On GitHub, the company claims LLRT offers up to over ten times faster startup and up to two times lower cost than other JavaScript runtimes running on AWS Lambda. It's built in Rust, utilizing QuickJS as a JavaScript engine, ensuring efficient memory usage and quick startup. In addition, the runtime integrates with Lambda and AWS SDK (v3).

LLRT is another JavaScript runtime that focuses on the specific demands of a serverless environment, which are not fully met by existing options like Node.jsBun, and Deno, designed for general-purpose applications. Unlike these runtimes, LLRT does not include a Just-In-Time (JIT) compiler, which reduces system complexity and runtime size while conserving CPU and memory resources, leading to faster application startup times.

On a Reddit thread, a respondent explains:

The speedup mostly comes from a limitation: LLRT requires one to bundle their code and dependencies into a single .js file and thus eliminates all the file system lookups that happen during the module resolution phase in Node.

Also, they pre-package, precompile (into bytecode), and preload bits of AWS SDK and then compare that to a general-purpose runtime like Node or Bun that has to load the AWS SDK libraries as JS files and interpret them on application start. I bet this is where the 99% of performance benefits come from.

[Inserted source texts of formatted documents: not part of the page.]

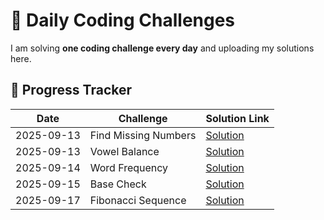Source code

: # 🚀 Daily Coding Challenges

I am solving **one coding challenge every day** and uploading my solutions here.

## 📅 Progress Tracker

| Date       | Challenge            | Solution Link                      |
| ---------- | -------------------- | ---------------------------------- |
| 2025-09-13 | Find Missing Numbers | [Solution](./missingNumbers.js)    |
| 2025-09-13 | Vowel Balance        | [Solution](./vowelBalance.js)      |
| 2025-09-14 | Word Frequency       | [Solution](./wordFrequency.js)     |
| 2025-09-15 | Base Check           | [Solution](./baseCheck.js)         |
| 2025-09-17 | Fibonacci Sequence   | [Solution](./FibonacciSequence.js) |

LLRT is most efficient when utilized in smaller Serverless functions, focusing on data transformation, real-time processing, AWS service integrations, and authorization and validation tasks.

A respondent on a Hacker News thread commented:

This seems ideal for places where you use Lambda as glue, like for routing requests or authorization policy decisions. But for an application that's doing a lot of thinking, keep in mind v8 jitless is about 3x faster than QuickJS, and with JIT it’s about 30x faster than quickjs. I’m curious to see where the break-even point is for various workloads comparing the two, and also numbers versus Bun, which starts quicker than Node but has comparable top-end JIT performance.

However, Zemnytskyi Dmytro, a programmer and software architect, tweeted:

This will complicate lambda development even further. Uncompatible dependencies and tools. Even more vendor lock-in. I'm skeptical about it. I'd better write entire lambda in rust then.

And lastly, the conclusion of an AWS Bites episode on LLRT:

Overall, LLRT shows promise but needs more stability, support, and real-world testing before it can be recommended for production use.